周りを見渡すと、高校生もいるし、同じ大学の人もそうでない人も、卒業生らしき人が結構来ていた。


AZEMICHIは若者にも人気のあるポップスユニットなのだ。


「なんか私1番いい席!ステージの真前だなんて、何年ぶりだろ」


喜ぶすばる。それを見て、微笑む2人。


「人生で1番ステキな席かもよ。あ、ほら始まる」


照明が程よく落とされ、ルイとタクヤが袖から現れた。


パパだ。


すばるは胸が高鳴るのを感じた。


バレンタインの日、お互いに愛し合ってることが分かったけど、


何かあったわけじゃなくて、その日は普通に過ごして。


会うのはそれ以来。


ステージ上のタクヤは、昼間に大学で会ったタクヤだけど、ボーカリストとして何か降りてるみたいな、昼間とは違う魅力を感じる。


ルイがピアノにかけ、マイクに向かって喋った。


「こんばんわ。今日はようこそ。AZEMICHIのルイです。

卒業生の皆さん、おめでとうございます。僕たちの音楽で、リラックスして楽しんでいってくださいね。

ね、タク」


「うん。ゆっくりしていってください。俺たちもこんな日にライブが出来て幸せです。今日は見ての通り、完全に2人だけのアコースティックライブ。

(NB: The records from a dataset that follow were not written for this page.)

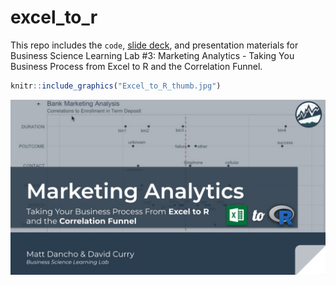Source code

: 
<!-- README.md is generated from README.Rmd. Please edit that file -->

# excel\_to\_r

This repo includes the `code`, [slide deck](/Excel_To_R.pdf), and
presentation materials for Business Science Learning Lab \#3: Marketing
Analytics - Taking You Business Process from Excel to R and the
Correlation Funnel.

``` r
knitr::include_graphics("Excel_to_R_thumb.jpg")
```

![](Excel_to_R_thumb.jpg)<!-- -->

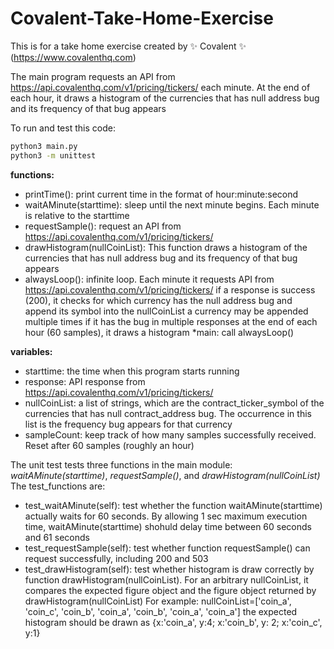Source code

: # Covalent-Take-Home-Exercise
This is for a take home exercise created by :sparkles: Covalent :sparkles: (https://www.covalenthq.com)


The main program requests an API from https://api.covalenthq.com/v1/pricing/tickers/ each minute.
At the end of each hour, it draws a histogram of the currencies that has null address bug and its frequency of that bug appears


To run and test this code:
```bash
python3 main.py
python3 -m unittest
```

**functions:**
* printTime(): print current time in the format of hour:minute:second
* waitAMinute(starttime): sleep until the next minute begins. Each minute is relative to the starttime
* requestSample(): request an API from https://api.covalenthq.com/v1/pricing/tickers/
* drawHistogram(nullCoinList): This function draws a histogram of the currencies that has null address bug and its frequency of that bug appears
* alwaysLoop(): infinite loop. Each minute it requests API from https://api.covalenthq.com/v1/pricing/tickers/ if a response is success (200), it checks for which currency has the null address bug and append its symbol into the nullCoinList a currency may be appended multiple times if it has the bug in multiple responses at the end of each hour (60 samples), it draws a histogram 
*main: call alwaysLoop()
    
**variables:**
* starttime: the time when this program starts running
* response: API response from https://api.covalenthq.com/v1/pricing/tickers/
* nullCoinList: a list of strings, which are the contract_ticker_symbol of the currencies that has null contract_address bug. The occurrence in this list is the frequency bug appears for that currency
* sampleCount: keep track of how many samples successfully received. Reset after 60 samples (roughly an hour)


The unit test tests three functions in the main module: *waitAMinute(starttime)*, *requestSample()*, and *drawHistogram(nullCoinList)*
The test_functions are:
* test_waitAMinute(self): test whether the function waitAMinute(starttime) actually waits for 60 seconds. By allowing 1 sec maximum execution time, waitAMinute(starttime) shohuld delay time between 60 seconds and 61 seconds
* test_requestSample(self): test whether function requestSample() can request successfully, including 200 and 503
* test_drawHistogram(self): test whether histogram is draw correctly by function drawHistogram(nullCoinList). For an arbitrary nullCoinList, it compares the expected figure object and the figure object returned by drawHistogram(nullCoinList) 
For example: nullCoinList=['coin_a', 'coin_c', 'coin_b', 'coin_a', 'coin_b', 'coin_a', 'coin_a']
the expected histogram should be drawn as {x:'coin_a', y:4;  x:'coin_b', y: 2;  x:'coin_c', y:1}
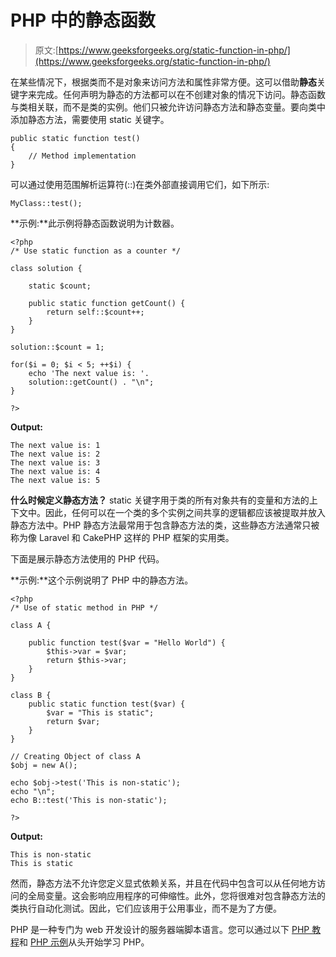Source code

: # PHP 中的静态函数

> 原文:[https://www.geeksforgeeks.org/static-function-in-php/](https://www.geeksforgeeks.org/static-function-in-php/)

在某些情况下，根据类而不是对象来访问方法和属性非常方便。这可以借助**静态**关键字来完成。任何声明为静态的方法都可以在不创建对象的情况下访问。静态函数与类相关联，而不是类的实例。他们只被允许访问静态方法和静态变量。要向类中添加静态方法，需要使用 static 关键字。

```
public static function test()
{
    // Method implementation
}

```

可以通过使用范围解析运算符(::)在类外部直接调用它们，如下所示:

```
MyClass::test();

```

**示例:**此示例将静态函数说明为计数器。

```
<?php
/* Use static function as a counter */

class solution {

    static $count;

    public static function getCount() {
        return self::$count++;
    }
}

solution::$count = 1;

for($i = 0; $i < 5; ++$i) {
    echo 'The next value is: '. 
    solution::getCount() . "\n";
}

?>
```

**Output:**

```
The next value is: 1
The next value is: 2
The next value is: 3
The next value is: 4
The next value is: 5

```

**什么时候定义静态方法？**
static 关键字用于类的所有对象共有的变量和方法的上下文中。因此，任何可以在一个类的多个实例之间共享的逻辑都应该被提取并放入静态方法中。PHP 静态方法最常用于包含静态方法的类，这些静态方法通常只被称为像 Laravel 和 CakePHP 这样的 PHP 框架的实用类。

下面是展示静态方法使用的 PHP 代码。

**示例:**这个示例说明了 PHP 中的静态方法。

```
<?php
/* Use of static method in PHP */

class A {

    public function test($var = "Hello World") {
        $this->var = $var;
        return $this->var;
    }
}

class B {
    public static function test($var) {
        $var = "This is static";
        return $var;
    }
}

// Creating Object of class A
$obj = new A();

echo $obj->test('This is non-static'); 
echo "\n";
echo B::test('This is non-static'); 

?>
```

**Output:**

```
This is non-static
This is static

```

然而，静态方法不允许您定义显式依赖关系，并且在代码中包含可以从任何地方访问的全局变量。这会影响应用程序的可伸缩性。此外，您将很难对包含静态方法的类执行自动化测试。因此，它们应该用于公用事业，而不是为了方便。

PHP 是一种专门为 web 开发设计的服务器端脚本语言。您可以通过以下 [PHP 教程](https://www.geeksforgeeks.org/php-tutorials/)和 [PHP 示例](https://www.geeksforgeeks.org/php-examples/)从头开始学习 PHP。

こういうの、久しぶりだよねルイ。じゃあ〜、最初の曲…」


タクヤはルイを見つめた。


そしてワンブレス。


曲と歌がはじまった。


「わぁ…」


すばるは感動して思わず声が出た。


ルイとタクヤの息はぴったりだ。そしてすばるが大好きなアップテンポの曲を歌ってくれて感動だった。


子供の時に見たのと、ちっとも変わってない。それどころか、タクヤはもっとカッコ良くなってるように感じる。


今日のライブは、途中でタクヤのギターも入った。


アコギを肩にかけたタクヤがマイクに向かって喋った。


「えー、卒業生の皆さんは、22歳くらい?うん、いいですね。22歳。

俺は22歳の時にルイと出会ってAZEMICHIを初めて、気づいたら10年経ちました。

ありがたいなって思うし、またこの10年で失ったものもありました。

10年という年月は長いようで短いです。だから、若いみなさんには忘れないでほしい。命は当たり前にあるんじゃないってこと。どこかで生かされてるってこと。みなさんの幸せを祈ってます」


そう言って歌い出したのは、ヒットしたスローバラードだった。


すばるはこの歌が大好きだった。


子供の頃、ピアノを弾きながらこの歌を歌っているタクヤの背中に耳をつけて、後ろから腕を回して抱きついた。


すごく弾きづらかったはずなのに、タクヤはそのまま歌を歌ってくれた。


優しくて、低いタクヤの声が心地よかった。


それを、思い出す。


みんなそれぞれ何かを心に、曲に聞き入っていた。


ラストまでAZEMICHIはMCを挟みながら、名曲も新曲も披露した。


会場は感動と熱気で満ちていた。


アンコールで2曲歌いおわり、2人は深々と頭を下げてステージから下がっていった。


「さあ、ここからはプラチナチケットの時間だよ」


すばるの隣でレナが嬉しそうに言った。


「プラチナチケット?」


すばるはバッグの中のチケットを取り出した。


チケットには金文字でプラチナの文字。


「俺もレナも待ってる。あとはすばるとタクヤに近い人だけのチケットだよ。他のお客さんはここでおしまい」


周りを見ると、たくさんいたお客さんが、少しづつ会場を後にしている。


しばらくすると店には、すばる達と、仲の良い人たちだけが残った。